** WHAT YOU WILL DO **
Only the lines below, from the one with "Dymkova \& Gerya" through the one with "doctoral candidate, teacher, \ldots\", are to be written out, exactly.

[DATASET RECORDS Boundary: Start]

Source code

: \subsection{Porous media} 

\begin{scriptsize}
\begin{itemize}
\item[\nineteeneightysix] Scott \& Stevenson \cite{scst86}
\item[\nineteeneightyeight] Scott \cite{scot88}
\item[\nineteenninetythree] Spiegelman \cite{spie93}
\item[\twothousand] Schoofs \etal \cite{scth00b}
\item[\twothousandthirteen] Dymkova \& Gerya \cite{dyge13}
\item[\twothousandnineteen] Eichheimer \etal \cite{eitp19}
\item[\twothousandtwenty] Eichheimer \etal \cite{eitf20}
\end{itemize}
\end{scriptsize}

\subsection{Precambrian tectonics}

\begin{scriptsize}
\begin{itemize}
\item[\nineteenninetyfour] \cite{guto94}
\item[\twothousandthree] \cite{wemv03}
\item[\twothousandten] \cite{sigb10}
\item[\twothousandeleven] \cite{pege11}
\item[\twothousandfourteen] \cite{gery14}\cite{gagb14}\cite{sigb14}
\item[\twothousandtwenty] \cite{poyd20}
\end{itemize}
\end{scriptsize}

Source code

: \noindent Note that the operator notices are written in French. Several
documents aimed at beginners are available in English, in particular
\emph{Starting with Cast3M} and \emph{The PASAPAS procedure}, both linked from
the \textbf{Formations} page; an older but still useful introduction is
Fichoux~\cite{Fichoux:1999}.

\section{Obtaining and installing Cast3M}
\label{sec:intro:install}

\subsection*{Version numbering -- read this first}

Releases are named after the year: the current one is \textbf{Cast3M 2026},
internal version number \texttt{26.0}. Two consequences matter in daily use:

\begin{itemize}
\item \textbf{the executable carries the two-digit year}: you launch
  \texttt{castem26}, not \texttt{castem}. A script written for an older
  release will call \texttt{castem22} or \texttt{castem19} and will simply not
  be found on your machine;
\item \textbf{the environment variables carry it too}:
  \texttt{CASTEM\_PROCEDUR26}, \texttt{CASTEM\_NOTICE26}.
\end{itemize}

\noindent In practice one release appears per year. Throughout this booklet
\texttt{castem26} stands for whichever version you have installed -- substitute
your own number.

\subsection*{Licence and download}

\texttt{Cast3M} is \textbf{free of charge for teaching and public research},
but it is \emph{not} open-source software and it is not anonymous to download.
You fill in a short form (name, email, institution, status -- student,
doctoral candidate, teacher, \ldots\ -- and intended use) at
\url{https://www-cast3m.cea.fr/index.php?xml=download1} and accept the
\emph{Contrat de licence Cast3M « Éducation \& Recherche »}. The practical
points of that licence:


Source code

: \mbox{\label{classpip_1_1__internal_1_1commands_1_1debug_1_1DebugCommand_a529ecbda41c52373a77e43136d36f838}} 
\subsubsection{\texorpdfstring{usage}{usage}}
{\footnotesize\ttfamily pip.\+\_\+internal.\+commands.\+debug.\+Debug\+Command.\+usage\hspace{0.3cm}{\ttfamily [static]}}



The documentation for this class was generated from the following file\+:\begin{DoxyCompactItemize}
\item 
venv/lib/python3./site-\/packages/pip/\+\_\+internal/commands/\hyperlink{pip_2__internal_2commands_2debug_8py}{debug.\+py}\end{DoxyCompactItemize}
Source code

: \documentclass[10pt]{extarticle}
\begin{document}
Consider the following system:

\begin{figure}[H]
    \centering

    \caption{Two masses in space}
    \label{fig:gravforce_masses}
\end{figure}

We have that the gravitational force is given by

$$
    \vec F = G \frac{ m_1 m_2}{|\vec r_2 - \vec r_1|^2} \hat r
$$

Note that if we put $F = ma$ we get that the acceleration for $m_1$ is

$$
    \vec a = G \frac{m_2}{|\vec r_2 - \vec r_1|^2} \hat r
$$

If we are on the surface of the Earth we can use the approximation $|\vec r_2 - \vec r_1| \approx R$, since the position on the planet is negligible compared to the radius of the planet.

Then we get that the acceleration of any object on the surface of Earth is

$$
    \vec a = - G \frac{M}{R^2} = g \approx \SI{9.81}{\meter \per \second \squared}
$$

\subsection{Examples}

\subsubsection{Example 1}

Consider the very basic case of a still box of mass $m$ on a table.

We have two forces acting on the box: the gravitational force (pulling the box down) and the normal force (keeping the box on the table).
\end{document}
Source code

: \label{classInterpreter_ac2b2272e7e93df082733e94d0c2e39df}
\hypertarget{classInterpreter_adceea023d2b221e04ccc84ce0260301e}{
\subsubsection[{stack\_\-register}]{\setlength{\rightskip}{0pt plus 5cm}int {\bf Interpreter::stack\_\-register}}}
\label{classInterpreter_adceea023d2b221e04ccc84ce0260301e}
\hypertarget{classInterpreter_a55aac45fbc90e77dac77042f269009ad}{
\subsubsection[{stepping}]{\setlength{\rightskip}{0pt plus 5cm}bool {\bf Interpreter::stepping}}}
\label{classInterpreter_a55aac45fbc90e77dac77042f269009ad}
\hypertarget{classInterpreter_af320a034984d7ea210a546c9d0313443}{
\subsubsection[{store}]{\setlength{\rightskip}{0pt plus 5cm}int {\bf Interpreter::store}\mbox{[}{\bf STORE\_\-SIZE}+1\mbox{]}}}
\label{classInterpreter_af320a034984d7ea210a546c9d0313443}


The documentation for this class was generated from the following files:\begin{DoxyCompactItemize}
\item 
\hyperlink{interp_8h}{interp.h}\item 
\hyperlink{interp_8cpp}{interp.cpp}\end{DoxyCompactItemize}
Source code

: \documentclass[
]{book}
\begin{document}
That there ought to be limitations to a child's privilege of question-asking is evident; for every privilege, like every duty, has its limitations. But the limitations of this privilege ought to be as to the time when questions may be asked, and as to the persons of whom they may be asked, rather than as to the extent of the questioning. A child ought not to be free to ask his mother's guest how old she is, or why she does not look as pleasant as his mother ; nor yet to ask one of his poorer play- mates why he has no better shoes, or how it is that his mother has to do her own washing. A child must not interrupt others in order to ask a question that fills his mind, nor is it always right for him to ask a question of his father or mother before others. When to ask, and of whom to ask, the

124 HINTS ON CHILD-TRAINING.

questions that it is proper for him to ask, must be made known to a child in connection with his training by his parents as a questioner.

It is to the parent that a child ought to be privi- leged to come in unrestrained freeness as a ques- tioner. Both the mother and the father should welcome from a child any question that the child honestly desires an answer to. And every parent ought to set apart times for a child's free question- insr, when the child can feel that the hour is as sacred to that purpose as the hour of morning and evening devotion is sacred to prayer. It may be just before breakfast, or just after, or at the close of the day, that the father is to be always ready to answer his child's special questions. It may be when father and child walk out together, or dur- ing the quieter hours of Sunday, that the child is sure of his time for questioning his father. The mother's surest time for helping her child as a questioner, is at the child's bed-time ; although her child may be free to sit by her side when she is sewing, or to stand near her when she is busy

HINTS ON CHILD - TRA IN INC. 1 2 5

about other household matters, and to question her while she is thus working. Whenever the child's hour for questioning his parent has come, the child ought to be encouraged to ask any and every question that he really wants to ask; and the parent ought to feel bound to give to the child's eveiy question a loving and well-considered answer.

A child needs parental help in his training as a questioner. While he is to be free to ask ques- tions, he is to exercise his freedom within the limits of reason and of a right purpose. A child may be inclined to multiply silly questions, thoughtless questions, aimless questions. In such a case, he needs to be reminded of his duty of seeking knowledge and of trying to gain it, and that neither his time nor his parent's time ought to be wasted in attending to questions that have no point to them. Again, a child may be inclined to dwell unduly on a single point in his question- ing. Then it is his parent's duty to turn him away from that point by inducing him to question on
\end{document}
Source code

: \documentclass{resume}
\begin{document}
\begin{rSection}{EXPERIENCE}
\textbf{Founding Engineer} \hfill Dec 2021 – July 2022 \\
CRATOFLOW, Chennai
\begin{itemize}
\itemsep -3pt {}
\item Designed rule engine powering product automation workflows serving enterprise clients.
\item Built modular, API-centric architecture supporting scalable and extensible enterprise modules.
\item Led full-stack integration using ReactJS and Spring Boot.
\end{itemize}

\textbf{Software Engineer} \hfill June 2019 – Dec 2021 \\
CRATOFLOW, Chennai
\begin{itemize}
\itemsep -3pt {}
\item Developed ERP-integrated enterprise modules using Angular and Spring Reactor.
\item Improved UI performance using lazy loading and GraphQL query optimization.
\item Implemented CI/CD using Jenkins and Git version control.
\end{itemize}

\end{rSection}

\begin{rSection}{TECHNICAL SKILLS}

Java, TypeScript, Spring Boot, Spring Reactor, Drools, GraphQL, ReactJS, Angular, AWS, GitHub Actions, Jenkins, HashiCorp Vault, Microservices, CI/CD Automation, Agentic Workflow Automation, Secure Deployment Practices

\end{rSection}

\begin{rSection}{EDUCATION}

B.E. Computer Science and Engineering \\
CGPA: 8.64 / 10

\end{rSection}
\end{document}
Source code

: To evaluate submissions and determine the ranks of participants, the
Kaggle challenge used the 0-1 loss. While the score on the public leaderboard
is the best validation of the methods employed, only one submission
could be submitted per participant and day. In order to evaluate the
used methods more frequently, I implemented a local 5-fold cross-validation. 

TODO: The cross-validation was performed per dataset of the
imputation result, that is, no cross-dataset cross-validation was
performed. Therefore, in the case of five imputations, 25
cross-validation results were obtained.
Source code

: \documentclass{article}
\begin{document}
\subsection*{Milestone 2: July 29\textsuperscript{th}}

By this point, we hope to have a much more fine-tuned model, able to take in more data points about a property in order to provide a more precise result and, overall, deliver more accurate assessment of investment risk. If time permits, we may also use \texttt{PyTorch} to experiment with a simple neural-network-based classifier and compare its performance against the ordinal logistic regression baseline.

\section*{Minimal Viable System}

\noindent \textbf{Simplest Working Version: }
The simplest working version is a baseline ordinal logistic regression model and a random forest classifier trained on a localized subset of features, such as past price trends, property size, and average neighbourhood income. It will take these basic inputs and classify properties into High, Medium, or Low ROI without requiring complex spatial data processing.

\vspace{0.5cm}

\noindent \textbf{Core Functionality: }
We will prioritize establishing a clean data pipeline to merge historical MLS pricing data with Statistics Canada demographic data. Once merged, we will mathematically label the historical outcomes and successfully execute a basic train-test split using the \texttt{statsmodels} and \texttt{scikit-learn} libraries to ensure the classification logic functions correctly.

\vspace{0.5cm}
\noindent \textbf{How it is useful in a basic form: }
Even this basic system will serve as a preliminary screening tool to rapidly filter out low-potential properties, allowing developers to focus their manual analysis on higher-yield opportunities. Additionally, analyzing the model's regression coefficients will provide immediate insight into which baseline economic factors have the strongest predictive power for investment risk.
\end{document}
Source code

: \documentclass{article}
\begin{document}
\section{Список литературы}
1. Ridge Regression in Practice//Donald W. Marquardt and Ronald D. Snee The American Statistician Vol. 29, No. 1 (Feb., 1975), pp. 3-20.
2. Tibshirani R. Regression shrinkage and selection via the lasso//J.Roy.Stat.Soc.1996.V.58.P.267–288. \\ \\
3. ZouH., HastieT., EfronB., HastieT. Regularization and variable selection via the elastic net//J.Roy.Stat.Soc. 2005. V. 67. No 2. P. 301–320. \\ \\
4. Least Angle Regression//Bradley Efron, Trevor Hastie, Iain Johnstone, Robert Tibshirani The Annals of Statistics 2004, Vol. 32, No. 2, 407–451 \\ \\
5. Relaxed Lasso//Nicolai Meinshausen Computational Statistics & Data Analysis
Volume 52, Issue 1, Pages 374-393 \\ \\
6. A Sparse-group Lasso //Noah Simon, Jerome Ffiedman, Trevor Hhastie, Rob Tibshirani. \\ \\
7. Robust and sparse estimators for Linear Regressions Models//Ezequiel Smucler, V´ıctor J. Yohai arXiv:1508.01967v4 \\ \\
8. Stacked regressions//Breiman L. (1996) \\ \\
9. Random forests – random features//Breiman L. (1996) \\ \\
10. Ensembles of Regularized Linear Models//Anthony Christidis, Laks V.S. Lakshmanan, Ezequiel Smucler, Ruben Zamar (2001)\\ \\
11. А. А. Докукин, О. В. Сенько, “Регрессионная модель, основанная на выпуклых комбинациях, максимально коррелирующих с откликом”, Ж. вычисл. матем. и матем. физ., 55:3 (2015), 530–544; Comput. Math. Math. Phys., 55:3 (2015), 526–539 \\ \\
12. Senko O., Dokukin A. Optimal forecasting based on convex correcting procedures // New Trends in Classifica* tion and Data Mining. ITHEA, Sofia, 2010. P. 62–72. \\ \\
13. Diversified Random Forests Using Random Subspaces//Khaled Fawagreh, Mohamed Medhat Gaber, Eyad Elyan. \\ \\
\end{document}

[DATASET RECORDS Boundary: End]

** ANSWER FOR THE TASK **
\item[\twothousandthirteen] Dymkova \& Gerya \cite{dyge13}
\item[\twothousandnineteen] Eichheimer \etal \cite{eitp19}
\item[\twothousandtwenty] Eichheimer \etal \cite{eitf20}
\end{itemize}
\end{scriptsize}

\subsection{Precambrian tectonics}

\begin{scriptsize}
\begin{itemize}
\item[\nineteenninetyfour] \cite{guto94}
\item[\twothousandthree] \cite{wemv03}
\item[\twothousandten] \cite{sigb10}
\item[\twothousandeleven] \cite{pege11}
\item[\twothousandfourteen] \cite{gery14}\cite{gagb14}\cite{sigb14}
\item[\twothousandtwenty] \cite{poyd20}
\end{itemize}
\end{scriptsize}

Source code

: \noindent Note that the operator notices are written in French. Several
documents aimed at beginners are available in English, in particular
\emph{Starting with Cast3M} and \emph{The PASAPAS procedure}, both linked from
the \textbf{Formations} page; an older but still useful introduction is
Fichoux~\cite{Fichoux:1999}.

\section{Obtaining and installing Cast3M}
\label{sec:intro:install}

\subsection*{Version numbering -- read this first}

Releases are named after the year: the current one is \textbf{Cast3M 2026},
internal version number \texttt{26.0}. Two consequences matter in daily use:

\begin{itemize}
\item \textbf{the executable carries the two-digit year}: you launch
  \texttt{castem26}, not \texttt{castem}. A script written for an older
  release will call \texttt{castem22} or \texttt{castem19} and will simply not
  be found on your machine;
\item \textbf{the environment variables carry it too}:
  \texttt{CASTEM\_PROCEDUR26}, \texttt{CASTEM\_NOTICE26}.
\end{itemize}

\noindent In practice one release appears per year. Throughout this booklet
\texttt{castem26} stands for whichever version you have installed -- substitute
your own number.

\subsection*{Licence and download}

\texttt{Cast3M} is \textbf{free of charge for teaching and public research},
but it is \emph{not} open-source software and it is not anonymous to download.
You fill in a short form (name, email, institution, status -- student,
doctoral candidate, teacher, \ldots\ -- and intended use) at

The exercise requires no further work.